Document Type : Research Articles
Department of Urology, Ichan School of Medicine at Mount Sinai, New York, NY, USA.
Department of Surgery, Rush University Medical Center, Chicago, IL, USA.
Background: To evaluate Coronavirus Disease 2019-(COVID19) patients treated within our academic medical system to determine if history of malignancy, both in general and specifically in genitourinary oncology patients, is associated with adverse clinical outcomes, including acute kidney injury (AKI) and mortality. Methods: We conducted a retrospective cohort study among patients with confirmed severe acute respiratory syndrome coronavirus 2 (SARS-CoV-2) infection in a multi-hospital, academic medical institution in New York City. Outcomes included mortality, intensive care unit (ICU) admission and AKI among hospitalized patients. We also evaluated risk of hospitalization among all patients with SARS-CoV-2 infection. Multilevel logistic regression models were used for analysis. Results: We identified 6,893 patients who met inclusion criteria, of which 4,018 were hospitalized. Among hospitalized patients 374 (9%) had a history of cancer, 281 (7%) experienced AKI, and 1,045 (26%) died. In adjusted analyses, patients with a history of cancer had 1.33 (95% CI = 1.05, 1.69) times the odds of death compared to those without cancer and this appeared to be driven by lung cancer (odds ratio (OR) = 2.44, 95% CI= 1.05, 4.39). Patients with a history of genitourinary cancer were not at higher risk of mortality compared to those without cancer (OR=0.99, 95% CI= 0.61, 1.62).

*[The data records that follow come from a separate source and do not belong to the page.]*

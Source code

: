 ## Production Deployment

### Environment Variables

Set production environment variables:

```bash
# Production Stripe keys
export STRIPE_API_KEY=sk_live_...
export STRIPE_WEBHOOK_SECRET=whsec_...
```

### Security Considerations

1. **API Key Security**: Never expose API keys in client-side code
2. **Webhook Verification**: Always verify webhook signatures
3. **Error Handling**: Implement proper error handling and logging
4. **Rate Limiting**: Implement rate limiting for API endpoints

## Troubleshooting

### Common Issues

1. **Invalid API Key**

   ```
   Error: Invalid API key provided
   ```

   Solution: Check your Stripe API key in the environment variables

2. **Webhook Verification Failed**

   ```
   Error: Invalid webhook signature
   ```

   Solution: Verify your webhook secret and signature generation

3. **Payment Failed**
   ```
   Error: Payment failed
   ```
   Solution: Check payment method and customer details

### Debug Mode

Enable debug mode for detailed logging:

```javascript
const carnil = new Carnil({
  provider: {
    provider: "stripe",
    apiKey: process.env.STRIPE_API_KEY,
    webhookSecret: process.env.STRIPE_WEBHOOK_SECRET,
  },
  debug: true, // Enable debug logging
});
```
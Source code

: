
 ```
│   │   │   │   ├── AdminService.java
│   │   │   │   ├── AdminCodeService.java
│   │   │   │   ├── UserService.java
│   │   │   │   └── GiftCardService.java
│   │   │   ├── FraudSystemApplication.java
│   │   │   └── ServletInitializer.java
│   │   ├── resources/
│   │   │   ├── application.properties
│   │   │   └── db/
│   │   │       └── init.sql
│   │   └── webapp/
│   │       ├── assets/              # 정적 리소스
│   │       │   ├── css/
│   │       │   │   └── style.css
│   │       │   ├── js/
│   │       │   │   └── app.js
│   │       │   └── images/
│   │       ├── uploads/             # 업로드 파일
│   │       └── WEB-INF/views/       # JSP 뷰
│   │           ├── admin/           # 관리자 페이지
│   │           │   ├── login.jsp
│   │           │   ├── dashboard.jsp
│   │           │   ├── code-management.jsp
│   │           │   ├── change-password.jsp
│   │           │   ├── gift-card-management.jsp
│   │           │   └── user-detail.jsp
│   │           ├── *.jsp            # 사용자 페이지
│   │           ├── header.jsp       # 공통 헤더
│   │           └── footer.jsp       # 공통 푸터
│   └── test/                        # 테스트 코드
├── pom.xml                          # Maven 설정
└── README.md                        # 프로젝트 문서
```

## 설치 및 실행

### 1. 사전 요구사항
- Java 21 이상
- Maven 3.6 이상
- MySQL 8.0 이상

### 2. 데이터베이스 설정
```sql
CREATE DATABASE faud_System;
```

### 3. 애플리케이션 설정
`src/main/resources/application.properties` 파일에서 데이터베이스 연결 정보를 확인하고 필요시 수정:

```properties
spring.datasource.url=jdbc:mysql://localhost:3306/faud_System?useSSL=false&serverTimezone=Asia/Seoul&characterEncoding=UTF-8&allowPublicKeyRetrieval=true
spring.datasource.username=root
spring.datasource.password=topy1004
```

History of cancer was not associated with ICU admission or AKI in overall and subgroup analyses. Conclusions: Patients with a history of cancer who are hospitalized with SARS-CoV-2 infection are not at greater risk for AKI, though they are at higher risk for mortality as compared to patients without a history of cancer. The increased risk in mortality appears driven by patients with pulmonary neoplasms. Patients with a history of genitourinary malignancies do not appear to be at higher risk for AKI or for mortality compared to the general population.